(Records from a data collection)
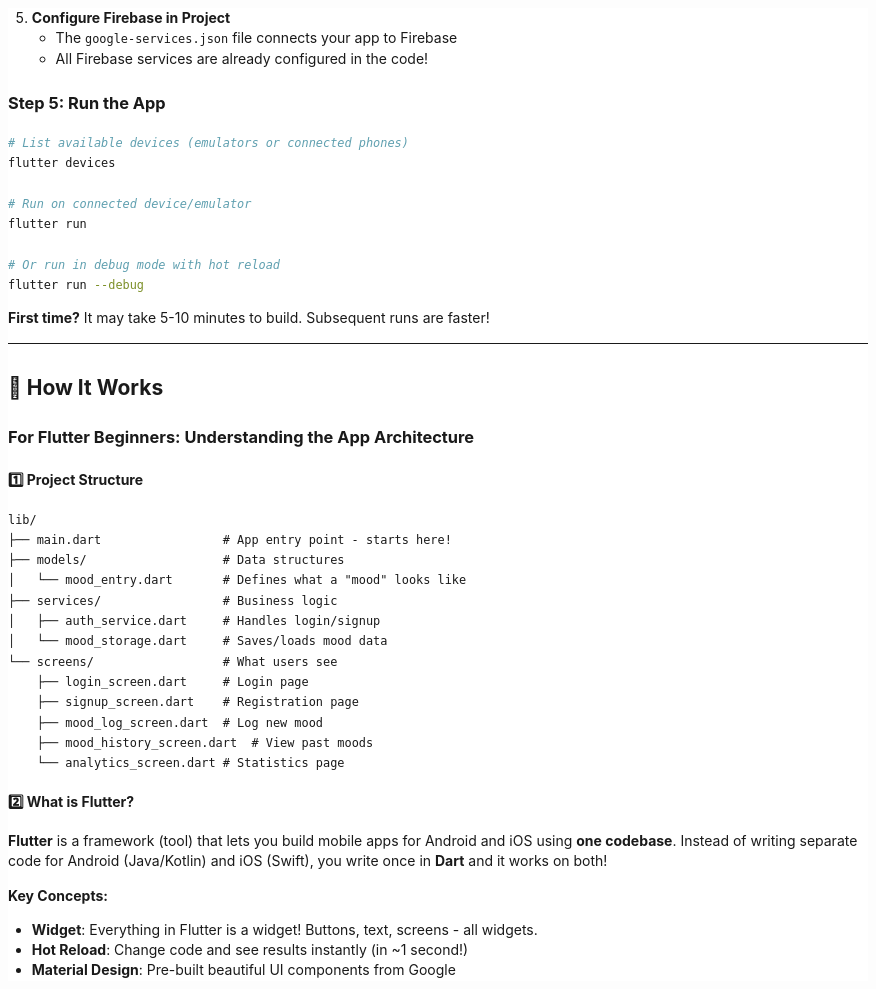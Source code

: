 5. **Configure Firebase in Project**
   - The `google-services.json` file connects your app to Firebase
   - All Firebase services are already configured in the code!

### Step 5: Run the App

```bash
# List available devices (emulators or connected phones)
flutter devices

# Run on connected device/emulator
flutter run

# Or run in debug mode with hot reload
flutter run --debug
```

**First time?** It may take 5-10 minutes to build. Subsequent runs are faster!

---

## 🎯 How It Works

### For Flutter Beginners: Understanding the App Architecture

#### 1️⃣ **Project Structure**

```
lib/
├── main.dart                 # App entry point - starts here!
├── models/                   # Data structures
│   └── mood_entry.dart       # Defines what a "mood" looks like
├── services/                 # Business logic
│   ├── auth_service.dart     # Handles login/signup
│   └── mood_storage.dart     # Saves/loads mood data
└── screens/                  # What users see
    ├── login_screen.dart     # Login page
    ├── signup_screen.dart    # Registration page
    ├── mood_log_screen.dart  # Log new mood
    ├── mood_history_screen.dart  # View past moods
    └── analytics_screen.dart # Statistics page
```

#### 2️⃣ **What is Flutter?**

**Flutter** is a framework (tool) that lets you build mobile apps for Android and iOS using **one codebase**. Instead of writing separate code for Android (Java/Kotlin) and iOS (Swift), you write once in **Dart** and it works on both!

**Key Concepts:**
- **Widget**: Everything in Flutter is a widget! Buttons, text, screens - all widgets.
- **Hot Reload**: Change code and see results instantly (in ~1 second!)
- **Material Design**: Pre-built beautiful UI components from Google

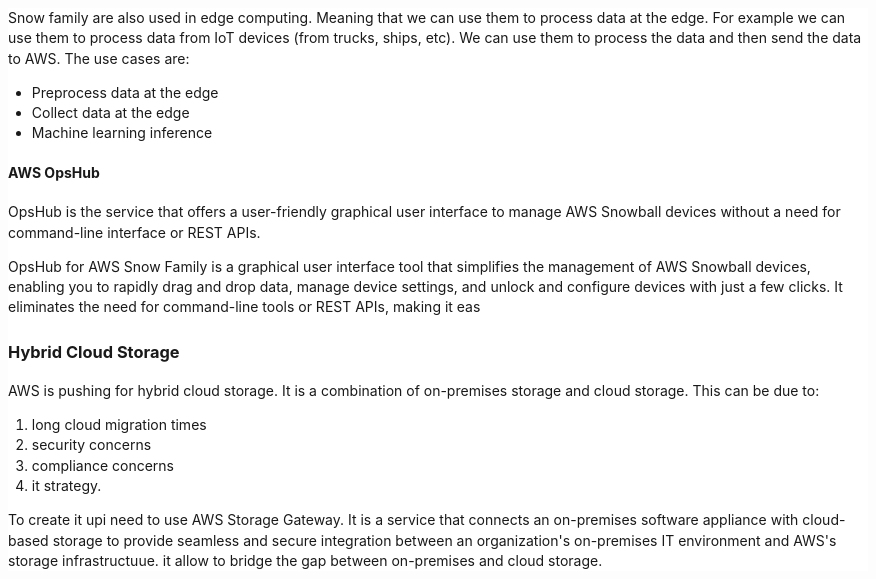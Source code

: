 Snow family are also used in edge computing. Meaning that we can use them to process data at the edge. For example we can
use them to process data from IoT devices (from trucks, ships, etc). We can use them to process the data and then send
the data to AWS. The use cases are:
- Preprocess data at the edge
- Collect data at the edge
- Machine learning inference

#### AWS OpsHub
OpsHub is the service that offers a user-friendly graphical user interface to manage AWS Snowball devices without a need for command-line interface or REST APIs.

OpsHub for AWS Snow Family is a graphical user interface tool that simplifies the management of AWS Snowball devices, enabling you to rapidly drag and drop data, manage device settings, and unlock and configure devices with just a few clicks. It eliminates the need for command-line tools or REST APIs, making it eas

### Hybrid Cloud Storage
AWS is pushing for hybrid cloud storage. It is a combination of on-premises storage and cloud storage. This can be due to:
1. long cloud migration times
2. security concerns
3. compliance concerns
4. it strategy.

To create it upi need to use AWS Storage Gateway. It is a service that connects an on-premises software appliance with cloud-based storage to provide seamless and secure integration between an organization's on-premises IT environment and AWS's storage infrastructuue.
it allow to bridge the gap between on-premises and cloud storage.


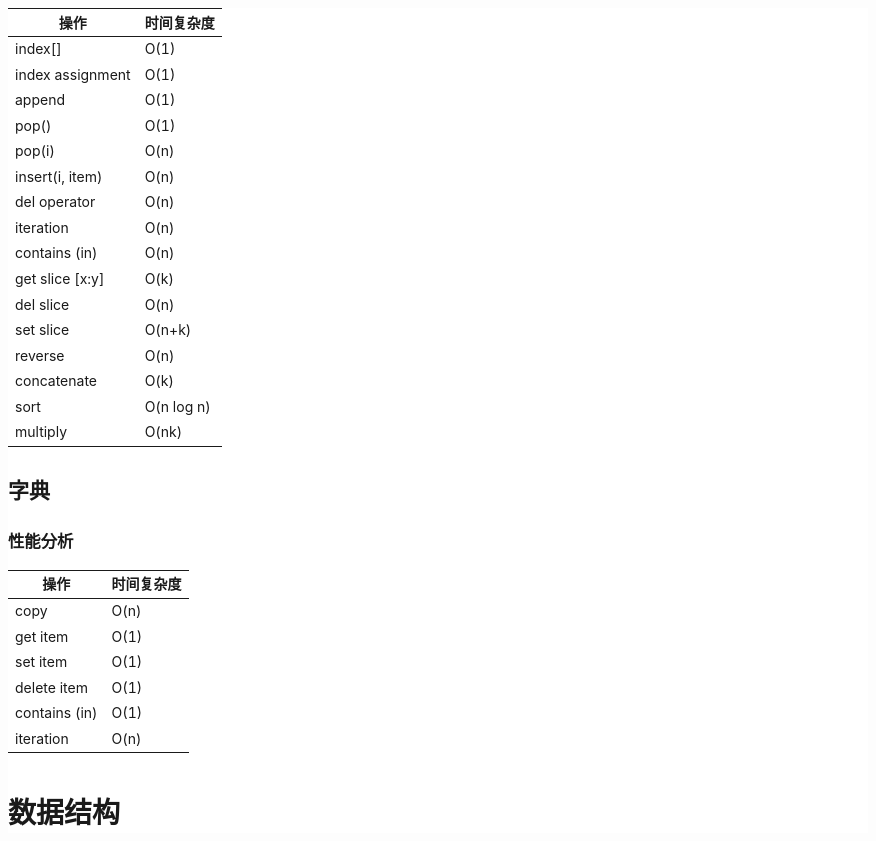 

| 操作             | 时间复杂度 |
| ---------------- | ---------- |
| index[]          | O(1)       |
| index assignment | O(1)       |
| append           | O(1)       |
| pop()            | O(1)       |
| pop(i)           | O(n)       |
| insert(i, item)  | O(n)       |
| del operator     | O(n)       |
| iteration        | O(n)       |
| contains (in)    | O(n)       |
| get slice [x:y]  | O(k)       |
| del slice        | O(n)       |
| set slice        | O(n+k)     |
| reverse          | O(n)       |
| concatenate      | O(k)       |
| sort             | O(n log n) |
| multiply         | O(nk)      |



## 字典

### 性能分析

| 操作          | 时间复杂度 |
| ------------- | ---------- |
| copy          | O(n)       |
| get item      | O(1)       |
| set item      | O(1)       |
| delete item   | O(1)       |
| contains (in) | O(1)       |
| iteration     | O(n)       |



# 数据结构
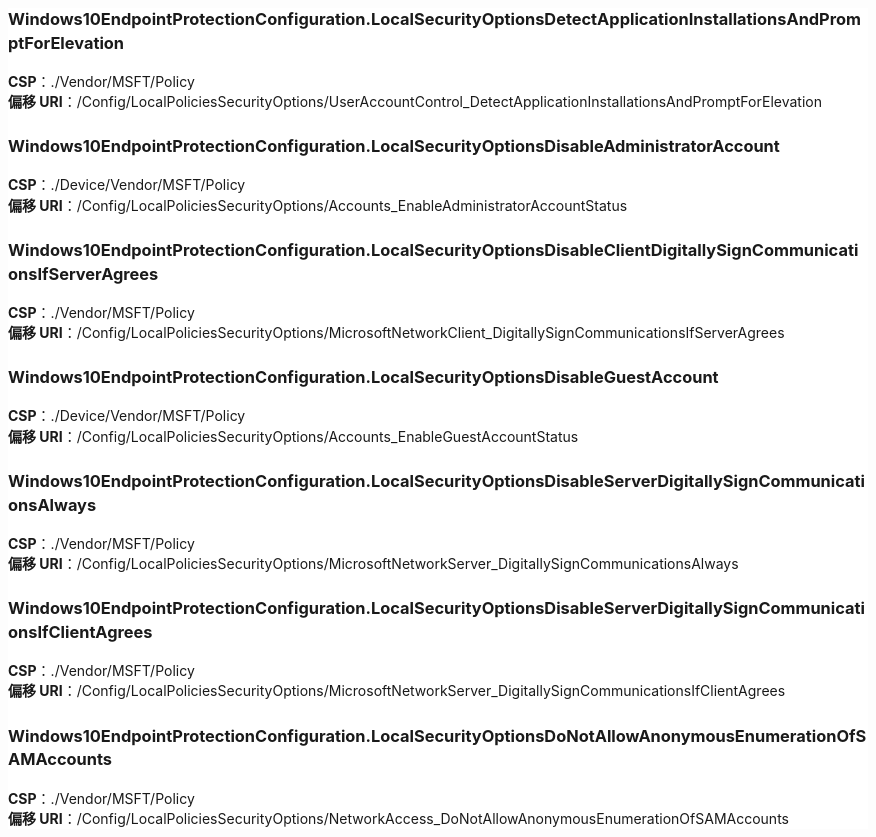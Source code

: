 ### <a name="windows10endpointprotectionconfigurationlocalsecurityoptionsdetectapplicationinstallationsandpromptforelevation"></a>Windows10EndpointProtectionConfiguration.LocalSecurityOptionsDetectApplicationInstallationsAndPromptForElevation 
**CSP**：./Vendor/MSFT/Policy  
**偏移 URI**：/Config/LocalPoliciesSecurityOptions/UserAccountControl\_DetectApplicationInstallationsAndPromptForElevation

### <a name="windows10endpointprotectionconfigurationlocalsecurityoptionsdisableadministratoraccount"></a>Windows10EndpointProtectionConfiguration.LocalSecurityOptionsDisableAdministratorAccount 
**CSP**：./Device/Vendor/MSFT/Policy  
**偏移 URI**：/Config/LocalPoliciesSecurityOptions/Accounts\_EnableAdministratorAccountStatus

### <a name="windows10endpointprotectionconfigurationlocalsecurityoptionsdisableclientdigitallysigncommunicationsifserveragrees"></a>Windows10EndpointProtectionConfiguration.LocalSecurityOptionsDisableClientDigitallySignCommunicationsIfServerAgrees 
**CSP**：./Vendor/MSFT/Policy  
**偏移 URI**：/Config/LocalPoliciesSecurityOptions/MicrosoftNetworkClient\_DigitallySignCommunicationsIfServerAgrees

### <a name="windows10endpointprotectionconfigurationlocalsecurityoptionsdisableguestaccount"></a>Windows10EndpointProtectionConfiguration.LocalSecurityOptionsDisableGuestAccount 
**CSP**：./Device/Vendor/MSFT/Policy  
**偏移 URI**：/Config/LocalPoliciesSecurityOptions/Accounts\_EnableGuestAccountStatus

### <a name="windows10endpointprotectionconfigurationlocalsecurityoptionsdisableserverdigitallysigncommunicationsalways"></a>Windows10EndpointProtectionConfiguration.LocalSecurityOptionsDisableServerDigitallySignCommunicationsAlways 
**CSP**：./Vendor/MSFT/Policy  
**偏移 URI**：/Config/LocalPoliciesSecurityOptions/MicrosoftNetworkServer\_DigitallySignCommunicationsAlways

### <a name="windows10endpointprotectionconfigurationlocalsecurityoptionsdisableserverdigitallysigncommunicationsifclientagrees"></a>Windows10EndpointProtectionConfiguration.LocalSecurityOptionsDisableServerDigitallySignCommunicationsIfClientAgrees 
**CSP**：./Vendor/MSFT/Policy  
**偏移 URI**：/Config/LocalPoliciesSecurityOptions/MicrosoftNetworkServer\_DigitallySignCommunicationsIfClientAgrees

### <a name="windows10endpointprotectionconfigurationlocalsecurityoptionsdonotallowanonymousenumerationofsamaccounts"></a>Windows10EndpointProtectionConfiguration.LocalSecurityOptionsDoNotAllowAnonymousEnumerationOfSAMAccounts 
**CSP**：./Vendor/MSFT/Policy  
**偏移 URI**：/Config/LocalPoliciesSecurityOptions/NetworkAccess\_DoNotAllowAnonymousEnumerationOfSAMAccounts
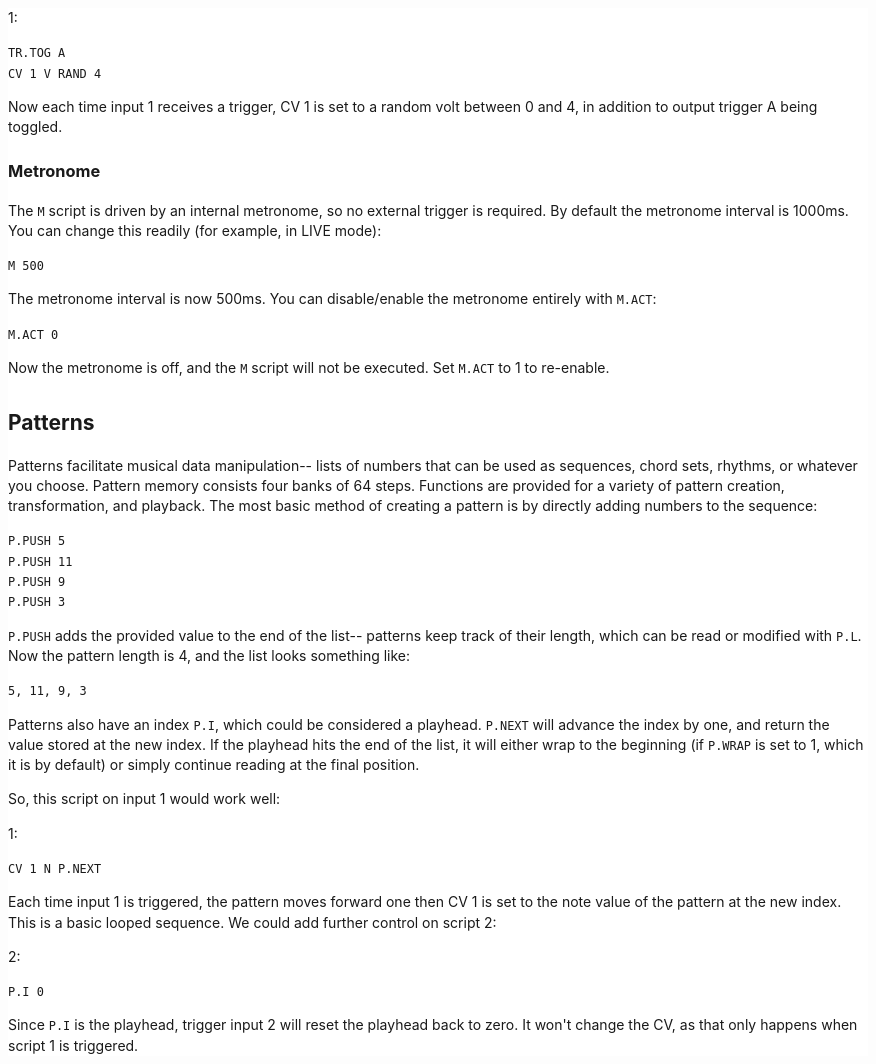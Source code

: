 1:

    TR.TOG A
    CV 1 V RAND 4

Now each time input 1 receives a trigger, CV 1 is set to a random volt between 0 and 4, in addition to output trigger A being toggled.

### Metronome

The `M` script is driven by an internal metronome, so no external trigger is required. By default the metronome interval is 1000ms. You can change this readily (for example, in LIVE mode):

    M 500

The metronome interval is now 500ms. You can disable/enable the metronome entirely with `M.ACT`:

    M.ACT 0

Now the metronome is off, and the `M` script will not be executed. Set `M.ACT` to 1 to re-enable.

## Patterns

Patterns facilitate musical data manipulation-- lists of numbers that can be used as sequences, chord sets, rhythms, or whatever you choose. Pattern memory consists four banks of 64 steps. Functions are provided for a variety of pattern creation, transformation, and playback. The most basic method of creating a pattern is by directly adding numbers to the sequence:

    P.PUSH 5
    P.PUSH 11
    P.PUSH 9
    P.PUSH 3

`P.PUSH` adds the provided value to the end of the list-- patterns keep track of their length, which can be read or modified with `P.L`. Now the pattern length is 4, and the list looks something like:

    5, 11, 9, 3

Patterns also have an index `P.I`, which could be considered a playhead. `P.NEXT` will advance the index by one, and return the value stored at the new index. If the playhead hits the end of the list, it will either wrap to the beginning (if `P.WRAP` is set to 1, which it is by default) or simply continue reading at the final position.

So, this script on input 1 would work well:

1:

    CV 1 N P.NEXT

Each time input 1 is triggered, the pattern moves forward one then CV 1 is set to the note value of the pattern at the new index. This is a basic looped sequence. We could add further control on script 2:

2:

    P.I 0

Since `P.I` is the playhead, trigger input 2 will reset the playhead back to zero. It won't change the CV, as that only happens when script 1 is triggered.
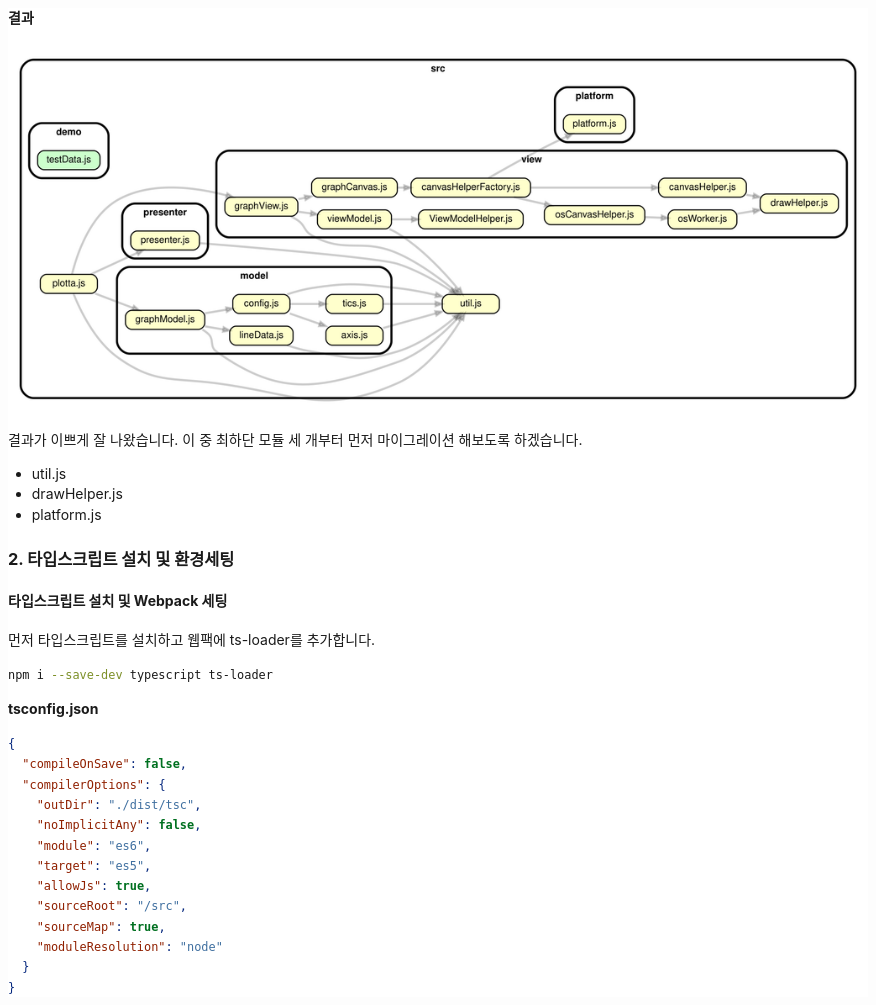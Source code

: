#### 결과

![dependencygraph.svg](/assets/img/typescript/dependencygraph.svg)

결과가 이쁘게 잘 나왔습니다. 이 중 최하단 모듈 세 개부터 먼저 마이그레이션 해보도록 하겠습니다.

- util.js
- drawHelper.js
- platform.js

### 2. 타입스크립트 설치 및 환경세팅

#### 타입스크립트 설치 및 Webpack 세팅

먼저 타입스크립트를 설치하고 웹팩에 ts-loader를 추가합니다.

```bash
npm i --save-dev typescript ts-loader
```

**tsconfig.json**

```json
{
  "compileOnSave": false,
  "compilerOptions": {
    "outDir": "./dist/tsc",
    "noImplicitAny": false,
    "module": "es6",
    "target": "es5",
    "allowJs": true,
    "sourceRoot": "/src",
    "sourceMap": true,
    "moduleResolution": "node"
  }
}
```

» Work order: The only reply wanted is the number of lines in the records above containing the word "build".

» Response for this exercise: 2